F1 and IndyCar don’t schedule cautions for TV and take away the leaders advantage.
Stage racing is a gimmick designed to manufacture entertainment and it needs to be abolished.
@Megafrayder2 The tv thing is an excuse every other racing series don’t have stages they still show pit cycles and they are more willing to do side by sides now.
Here’s the thing…
If the racing is good, I’ll watch a six-hour race, let alone a four-hour race. If then product is suboptimal then it’s easy to feel like this.
But, I’m the person who often says I miss the 500-mile intermediate races we had a handful of years ago.
Tv can do side by side commercials most of the networks do, Indycar doesn’t have stages and Fox had side by sides the hole race at Detroit there is no excuse for having stages anymore.
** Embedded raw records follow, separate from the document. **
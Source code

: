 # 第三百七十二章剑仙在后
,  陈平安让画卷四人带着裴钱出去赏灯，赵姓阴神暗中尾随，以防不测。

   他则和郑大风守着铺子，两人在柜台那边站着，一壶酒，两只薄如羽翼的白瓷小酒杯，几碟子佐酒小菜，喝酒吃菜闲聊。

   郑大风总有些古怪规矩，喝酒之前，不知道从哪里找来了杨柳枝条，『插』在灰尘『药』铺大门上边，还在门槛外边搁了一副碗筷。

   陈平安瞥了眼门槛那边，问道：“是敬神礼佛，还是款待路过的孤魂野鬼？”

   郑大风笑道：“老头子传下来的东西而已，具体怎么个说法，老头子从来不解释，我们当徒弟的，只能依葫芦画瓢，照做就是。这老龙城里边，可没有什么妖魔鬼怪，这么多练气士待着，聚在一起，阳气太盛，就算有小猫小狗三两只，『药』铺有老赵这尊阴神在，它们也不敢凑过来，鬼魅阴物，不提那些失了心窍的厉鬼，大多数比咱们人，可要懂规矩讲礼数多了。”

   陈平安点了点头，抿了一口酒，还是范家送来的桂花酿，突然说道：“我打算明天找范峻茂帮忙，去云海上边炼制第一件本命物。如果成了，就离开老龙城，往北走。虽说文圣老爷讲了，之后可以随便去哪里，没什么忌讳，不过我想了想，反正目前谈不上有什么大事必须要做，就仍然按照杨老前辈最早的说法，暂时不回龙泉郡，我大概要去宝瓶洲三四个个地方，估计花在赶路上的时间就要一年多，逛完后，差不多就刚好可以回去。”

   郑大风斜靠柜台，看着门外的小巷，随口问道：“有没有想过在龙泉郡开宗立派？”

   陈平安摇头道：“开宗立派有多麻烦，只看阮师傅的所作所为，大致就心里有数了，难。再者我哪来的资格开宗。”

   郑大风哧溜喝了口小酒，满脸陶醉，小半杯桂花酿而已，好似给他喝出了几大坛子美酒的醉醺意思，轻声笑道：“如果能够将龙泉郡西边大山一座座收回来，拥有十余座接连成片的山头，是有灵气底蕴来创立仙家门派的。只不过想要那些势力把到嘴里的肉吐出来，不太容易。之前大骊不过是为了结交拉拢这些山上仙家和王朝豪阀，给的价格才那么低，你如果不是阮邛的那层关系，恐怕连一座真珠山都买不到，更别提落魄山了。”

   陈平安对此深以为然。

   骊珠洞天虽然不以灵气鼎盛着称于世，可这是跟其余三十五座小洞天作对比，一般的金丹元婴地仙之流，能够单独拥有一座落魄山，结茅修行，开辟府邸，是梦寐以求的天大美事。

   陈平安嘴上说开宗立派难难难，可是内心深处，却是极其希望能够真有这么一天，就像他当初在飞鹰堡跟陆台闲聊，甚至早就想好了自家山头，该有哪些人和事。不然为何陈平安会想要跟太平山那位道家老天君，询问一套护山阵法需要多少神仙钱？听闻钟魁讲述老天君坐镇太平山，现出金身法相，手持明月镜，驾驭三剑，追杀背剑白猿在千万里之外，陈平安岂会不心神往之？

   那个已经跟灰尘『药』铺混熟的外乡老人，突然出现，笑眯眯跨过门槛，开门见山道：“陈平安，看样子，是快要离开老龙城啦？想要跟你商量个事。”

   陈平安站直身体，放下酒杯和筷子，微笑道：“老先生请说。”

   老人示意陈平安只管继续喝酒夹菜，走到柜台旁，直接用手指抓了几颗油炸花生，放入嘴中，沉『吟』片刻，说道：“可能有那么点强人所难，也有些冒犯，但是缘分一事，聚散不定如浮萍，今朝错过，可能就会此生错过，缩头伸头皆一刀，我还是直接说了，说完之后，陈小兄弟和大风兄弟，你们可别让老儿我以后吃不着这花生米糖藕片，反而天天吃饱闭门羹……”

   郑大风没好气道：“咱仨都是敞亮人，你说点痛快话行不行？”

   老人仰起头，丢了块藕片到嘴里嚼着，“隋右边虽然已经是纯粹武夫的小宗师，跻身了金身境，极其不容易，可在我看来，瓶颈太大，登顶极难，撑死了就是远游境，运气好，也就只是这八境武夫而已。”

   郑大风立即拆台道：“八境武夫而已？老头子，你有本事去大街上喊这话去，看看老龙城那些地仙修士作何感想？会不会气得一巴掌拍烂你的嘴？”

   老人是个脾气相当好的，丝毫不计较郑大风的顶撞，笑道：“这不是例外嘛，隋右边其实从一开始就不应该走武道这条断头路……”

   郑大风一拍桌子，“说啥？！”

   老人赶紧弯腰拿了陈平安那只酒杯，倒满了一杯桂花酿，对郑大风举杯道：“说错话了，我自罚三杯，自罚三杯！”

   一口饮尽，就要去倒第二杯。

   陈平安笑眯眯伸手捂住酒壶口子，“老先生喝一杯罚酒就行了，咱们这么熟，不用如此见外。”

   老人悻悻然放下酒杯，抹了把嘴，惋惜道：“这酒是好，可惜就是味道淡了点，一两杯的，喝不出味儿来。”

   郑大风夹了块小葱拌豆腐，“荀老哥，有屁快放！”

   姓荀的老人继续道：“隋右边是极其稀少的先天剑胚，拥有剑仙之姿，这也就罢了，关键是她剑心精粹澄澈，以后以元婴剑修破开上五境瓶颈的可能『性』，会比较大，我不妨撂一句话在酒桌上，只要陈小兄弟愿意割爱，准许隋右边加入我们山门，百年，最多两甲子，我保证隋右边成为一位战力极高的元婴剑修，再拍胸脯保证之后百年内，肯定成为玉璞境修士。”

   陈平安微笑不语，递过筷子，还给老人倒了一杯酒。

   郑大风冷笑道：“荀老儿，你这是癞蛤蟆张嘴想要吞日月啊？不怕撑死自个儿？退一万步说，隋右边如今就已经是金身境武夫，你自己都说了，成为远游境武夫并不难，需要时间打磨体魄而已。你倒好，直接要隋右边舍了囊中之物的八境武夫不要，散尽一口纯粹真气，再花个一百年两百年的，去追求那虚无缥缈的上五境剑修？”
@dennyhamlin@ericmyers_19 "4 hours of anything is too long"
and
"Stages are needed for TV"
Are opposing statements. I don't agree, but if 4 hours IS too long, we save 20 minutes per race with the stroke of a pen if we ditch stages. Otherwise, you want to take more track time away from the paying fan
This meant that even a single car spin with no contact with anyone or the wall resulted in 15 minutes of pacing and down time. Hard to convince people to watch your racing when there’s an awful lot of pacing instead.
Cautions used to be for unsafe track conditions and that was it but somewhere in the 2000’s we decided that every caution, however minor, had to be long enough to accommodate a pitstop cycle and an ad break or two.
Everyone debating about whether or not we should shorten the races and apparently the one sacred cow we’re not willing to sacrifice is two guaranteed stoppages per race for the sake of tv ad breaks.